There is a raging battle that is going on inside my head.
A battle that is keeping me torn and wounded and defenseless.
A battle keeping me confused and full of hurt and betrayal.
I feel like my head is going to shatter into a million separate pieces.
Two different sides, but only one side can win, which one will it be?
One part of me says, Let you go. He is definitely not worth it!
Does he deserve your affection? Your love? Not in a million years!
So why are you wasting so many tears on a guy whose a jerk?
Do you recall the times he made you feel so low, without a purpose in life?
Counterpart of me says, Do you remember the memories of
When he would make you laugh for hours, a dozen times a day?
Or the sweet kisses he would give you when you were feeling down?
Even after all the times he has lied to me while keeping a fake smile,
I still cannot get over him or the fact of how he still makes me feel.
Just looking into his beautiful blue eyes, mischievous and bright,
Would make my heart skip a beat every time he looked my way.

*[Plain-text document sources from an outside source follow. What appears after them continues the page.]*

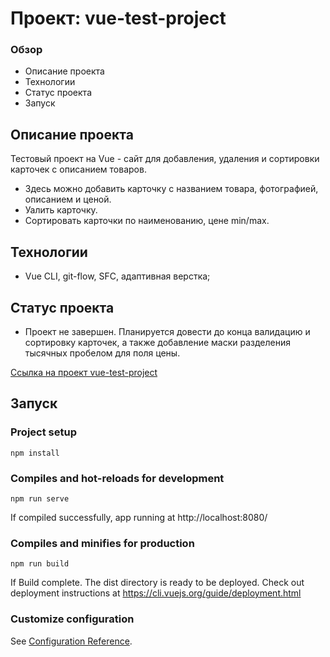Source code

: # Проект: vue-test-project

### Обзор

* Описание проекта
* Технологии
* Статус проекта
* Запуск

## Описание проекта

Тестовый проект на Vue - сайт для добавления, удаления и сортировки карточек с описанием товаров.

* Здесь можно добавить карточку с названием товара, фотографией, описанием и ценой.
* Уалить карточку.
* Сортировать карточки по наименованию, цене min/max.

## Технологии

* Vue CLI, git-flow, SFC, адаптивная верстка;

## Статус проекта

* Проект не завершен. Планируется довести до конца валидацию и сортировку карточек, а также добавление маски разделения тысячных пробелом для поля цены.

[Ссылка на проект vue-test-project](https://github.com/byglebb/vue-test-project)

## Запуск

### Project setup
```
npm install
```

### Compiles and hot-reloads for development
```
npm run serve
```
If compiled successfully, app running at http://localhost:8080/

### Compiles and minifies for production
```
npm run build
```
If Build complete. The dist directory is ready to be deployed.
Check out deployment instructions at https://cli.vuejs.org/guide/deployment.html

### Customize configuration
See [Configuration Reference](https://cli.vuejs.org/config/).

The way he smiles and laughs and the way his eyes would light up,
It just so dazzling and angelic, my heart would throb and pound.
So now here I am on the battlefield, feeling lost and abandoned.
Torn between what I desperately want and what is right for my heart.
I know I should not be with you, and yet, there is still something...
Something about you that is irreplaceable, impossible to find again.
So what is it going to be from now on? Stay with you or not?
Which side of my soul is going to win this wearisome battle of mine?
**With each moment that passes by, forgotten, and relinquished.
I am reaching forward, and giving the everlasting promise of hope.